Journalisten mit Ethos hätten den Austausch mit den rumäniendeutschen und chinesischen Intellektuellen herbeigeführt,  und nicht wie Felicitas Lovenberg  ihre Macht missbraucht, um Preisträger zu fördern und ihre Gegner zu unterdrücken.

 

Wenn so eine Person wegen Liao Yiwu als Laudatorin bei der Verleihung  des Friedenspreises in der Paulskirche auftritt, kann ich diesen  Preis all denjenigen KP-Gegnern gegenüber nicht verteidigen, die die Preisvergabe an Liao als Ergebnis der Machenschaften von Seilschaften seiner Nutznießer ansehen.

 

Aus Wahrheitsliebe und Nächstenliebe möchte ich gerne die Kritiker von Liu Xiaobo, Herta Müller, Felicitas Lovenberg und  Liao Yiwu dabei unterstützen, ihre Stimme zu erheben.

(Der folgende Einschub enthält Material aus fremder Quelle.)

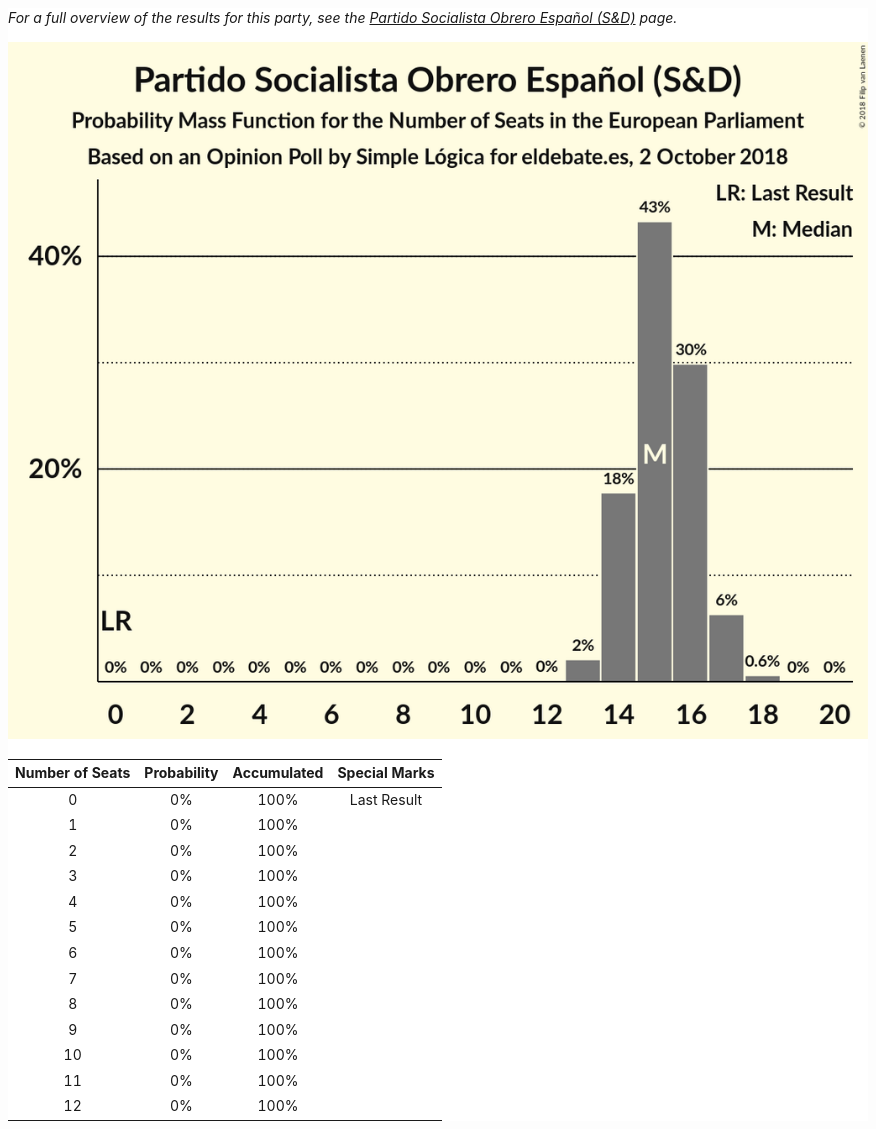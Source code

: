*For a full overview of the results for this party, see the [Partido Socialista Obrero Español (S&D)](party-partidosocialistaobreroespañolsd.html) page.*

![Graph with seats probability mass function not yet produced](2018-10-02-SimpleLógica-seats-pmf-partidosocialistaobreroespañolsd.png "Seats Probability Mass Function")

| Number of Seats | Probability | Accumulated | Special Marks |
|:---------------:|:-----------:|:-----------:|:-------------:|
| 0 | 0% | 100% | Last Result |
| 1 | 0% | 100% |  |
| 2 | 0% | 100% |  |
| 3 | 0% | 100% |  |
| 4 | 0% | 100% |  |
| 5 | 0% | 100% |  |
| 6 | 0% | 100% |  |
| 7 | 0% | 100% |  |
| 8 | 0% | 100% |  |
| 9 | 0% | 100% |  |
| 10 | 0% | 100% |  |
| 11 | 0% | 100% |  |
| 12 | 0% | 100% |  |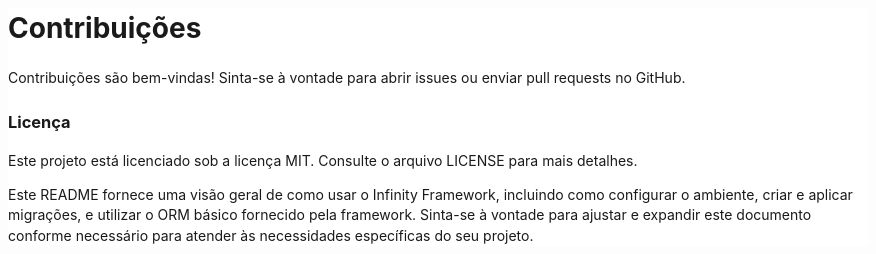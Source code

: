 #
# Contribuições
Contribuições são bem-vindas! Sinta-se à vontade para abrir issues ou enviar pull requests no GitHub.

### Licença
Este projeto está licenciado sob a licença MIT. Consulte o arquivo LICENSE para mais detalhes.


Este README fornece uma visão geral de como usar o Infinity Framework, incluindo como configurar o ambiente, criar e aplicar migrações, e utilizar o ORM básico fornecido pela framework. Sinta-se à vontade para ajustar e expandir este documento conforme necessário para atender às necessidades específicas do seu projeto.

Diesen Kritikern geht es genau so wie mir darum, die Grundwerte wie insbesondere Wahrhaftigkeit zu verteidigen.

 

In diesem Sinne wünsche ich, dass der deutsche Friedenspreis nicht dadurch seinen moralischen Gehalt und seine Glaubwürdigkeit verlieren wird.

 

 

Einige Links zur weiteren Info

 

Ein offener Brief von den KP-Gegnern, die ich unterstütze http://www.siebenbuerger.de/forum/allgemein/1505-ein-offener-brief-von-exilchinesen-an/

 

Meine Internetbeiträge in diesem Kontext

 

https://konfuziusinstituteundliuxiaobo.wordpress.com/2012/01/15/herta-muller-und-schlimme-e-mails-von-exilchinesen/

 

https://konfuziusinstituteundliuxiaobo.wordpress.com/2012/07/27/xu-pei-uber-die-selbstentlarvung-von-herta-muller/

 

https://konfuziusinstituteundliuxiaobo.wordpress.com/2012/07/12/xu-pei-uber-die-seelenverwandtschaft-von-herta-muller-und-liao-yiwu/

 

Liao Yiwu  im Vergleich zu Yuan Hongbing, einem großen KP-Gegner, den Liao beschimpfte http://community.zeit.de/user/xu-pei/beitrag/2010/09/23/ist-geisel-liao-yiwu-frei

 

Liao Yiwu  im Vergleich zu Liu Xiaobo und Ai Weiwei http://www.pressbot.net/article_l,1,i,216735.html

 

https://konfuziusinstituteundliuxiaobo.wordpress.com/2012/01/11/beitrage-uber-liu-xiaobo-von-xu-pei/

 

 

PS: Vielen Dank an alle Deutschen, die ich seit 25. September wegen dieses Preises kontaktiert habe. Ohne diese Gespräche wäre ich nicht in der Lage gewesen, die Stimmung, die ich empfangen habe, auf Deutsch wiederzugeben.